Extracted records
=== Begin Enclosure ===

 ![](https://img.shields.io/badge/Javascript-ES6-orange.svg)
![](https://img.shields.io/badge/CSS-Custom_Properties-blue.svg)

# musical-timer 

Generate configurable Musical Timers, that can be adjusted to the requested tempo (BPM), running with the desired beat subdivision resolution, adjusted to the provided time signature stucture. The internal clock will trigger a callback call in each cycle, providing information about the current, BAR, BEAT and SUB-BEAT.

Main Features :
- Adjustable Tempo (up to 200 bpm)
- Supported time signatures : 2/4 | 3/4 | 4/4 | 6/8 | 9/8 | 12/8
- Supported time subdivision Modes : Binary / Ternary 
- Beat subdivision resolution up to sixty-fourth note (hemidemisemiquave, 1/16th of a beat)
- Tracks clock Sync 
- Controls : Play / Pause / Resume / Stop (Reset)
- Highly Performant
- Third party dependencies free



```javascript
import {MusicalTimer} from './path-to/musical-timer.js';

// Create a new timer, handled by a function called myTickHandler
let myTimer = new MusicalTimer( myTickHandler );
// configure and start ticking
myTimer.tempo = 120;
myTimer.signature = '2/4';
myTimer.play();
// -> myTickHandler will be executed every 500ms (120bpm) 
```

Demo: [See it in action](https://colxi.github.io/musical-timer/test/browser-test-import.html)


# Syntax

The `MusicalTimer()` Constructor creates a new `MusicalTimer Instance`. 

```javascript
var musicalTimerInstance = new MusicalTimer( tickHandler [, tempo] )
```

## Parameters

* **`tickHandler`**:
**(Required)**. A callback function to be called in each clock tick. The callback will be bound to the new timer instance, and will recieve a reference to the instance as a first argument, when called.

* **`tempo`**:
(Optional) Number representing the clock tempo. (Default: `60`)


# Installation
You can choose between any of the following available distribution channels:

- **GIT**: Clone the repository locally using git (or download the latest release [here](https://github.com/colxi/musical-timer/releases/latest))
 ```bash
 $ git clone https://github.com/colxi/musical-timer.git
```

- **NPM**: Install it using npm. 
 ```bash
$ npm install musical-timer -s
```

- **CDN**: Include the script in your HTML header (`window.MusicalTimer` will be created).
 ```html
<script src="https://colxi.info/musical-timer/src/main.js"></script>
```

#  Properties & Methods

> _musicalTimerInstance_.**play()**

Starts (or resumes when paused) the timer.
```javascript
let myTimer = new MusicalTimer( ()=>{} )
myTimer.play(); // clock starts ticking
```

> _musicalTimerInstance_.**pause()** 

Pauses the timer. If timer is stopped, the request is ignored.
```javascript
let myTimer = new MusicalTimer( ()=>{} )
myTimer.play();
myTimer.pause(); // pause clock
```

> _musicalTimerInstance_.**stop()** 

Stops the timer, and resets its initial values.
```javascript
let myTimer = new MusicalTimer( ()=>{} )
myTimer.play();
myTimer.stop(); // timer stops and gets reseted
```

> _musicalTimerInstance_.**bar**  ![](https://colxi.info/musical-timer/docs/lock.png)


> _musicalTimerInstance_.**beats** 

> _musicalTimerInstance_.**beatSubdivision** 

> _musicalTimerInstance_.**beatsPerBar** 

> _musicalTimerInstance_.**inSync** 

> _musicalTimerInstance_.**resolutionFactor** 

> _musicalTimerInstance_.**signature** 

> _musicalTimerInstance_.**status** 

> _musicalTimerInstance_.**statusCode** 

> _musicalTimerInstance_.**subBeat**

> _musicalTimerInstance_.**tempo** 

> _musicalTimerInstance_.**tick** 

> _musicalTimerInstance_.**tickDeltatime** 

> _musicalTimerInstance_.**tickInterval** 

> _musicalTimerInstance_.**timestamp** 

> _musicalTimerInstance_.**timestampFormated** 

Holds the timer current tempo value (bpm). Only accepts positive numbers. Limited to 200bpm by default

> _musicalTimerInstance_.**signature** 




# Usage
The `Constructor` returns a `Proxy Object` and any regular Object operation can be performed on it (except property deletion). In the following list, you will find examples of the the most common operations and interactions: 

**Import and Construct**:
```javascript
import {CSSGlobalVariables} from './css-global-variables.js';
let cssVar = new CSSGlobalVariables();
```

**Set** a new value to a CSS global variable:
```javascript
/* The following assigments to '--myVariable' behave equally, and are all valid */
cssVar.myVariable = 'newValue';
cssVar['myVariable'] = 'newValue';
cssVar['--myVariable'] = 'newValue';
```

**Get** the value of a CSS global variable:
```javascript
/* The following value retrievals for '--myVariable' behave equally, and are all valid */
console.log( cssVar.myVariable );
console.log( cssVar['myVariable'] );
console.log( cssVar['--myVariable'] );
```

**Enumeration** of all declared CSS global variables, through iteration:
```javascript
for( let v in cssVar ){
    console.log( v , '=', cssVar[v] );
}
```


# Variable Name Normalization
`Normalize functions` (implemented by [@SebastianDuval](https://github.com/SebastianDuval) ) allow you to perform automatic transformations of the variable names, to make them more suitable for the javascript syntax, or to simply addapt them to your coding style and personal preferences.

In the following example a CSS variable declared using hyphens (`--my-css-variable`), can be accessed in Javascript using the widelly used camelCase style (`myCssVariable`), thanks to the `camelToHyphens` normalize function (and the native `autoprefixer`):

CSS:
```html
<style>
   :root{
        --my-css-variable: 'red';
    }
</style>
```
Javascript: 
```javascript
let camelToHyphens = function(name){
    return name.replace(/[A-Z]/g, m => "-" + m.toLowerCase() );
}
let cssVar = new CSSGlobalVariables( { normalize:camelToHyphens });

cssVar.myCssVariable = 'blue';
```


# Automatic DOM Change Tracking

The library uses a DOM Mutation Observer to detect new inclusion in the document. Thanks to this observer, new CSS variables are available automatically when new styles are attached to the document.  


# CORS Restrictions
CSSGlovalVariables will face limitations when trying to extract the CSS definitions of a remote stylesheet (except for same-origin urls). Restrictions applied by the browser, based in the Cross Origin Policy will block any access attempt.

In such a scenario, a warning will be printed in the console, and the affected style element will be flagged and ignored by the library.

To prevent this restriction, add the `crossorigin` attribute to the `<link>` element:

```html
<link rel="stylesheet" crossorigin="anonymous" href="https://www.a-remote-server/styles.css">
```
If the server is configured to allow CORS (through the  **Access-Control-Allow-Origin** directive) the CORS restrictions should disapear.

=== End Enclosure ===

Reproduce only this range: the first line of the data above through the line with "# musical-timer", both included, exactly as written.

• **RESPONSE BOX**
 ![](https://img.shields.io/badge/Javascript-ES6-orange.svg)
![](https://img.shields.io/badge/CSS-Custom_Properties-blue.svg)

# musical-timer 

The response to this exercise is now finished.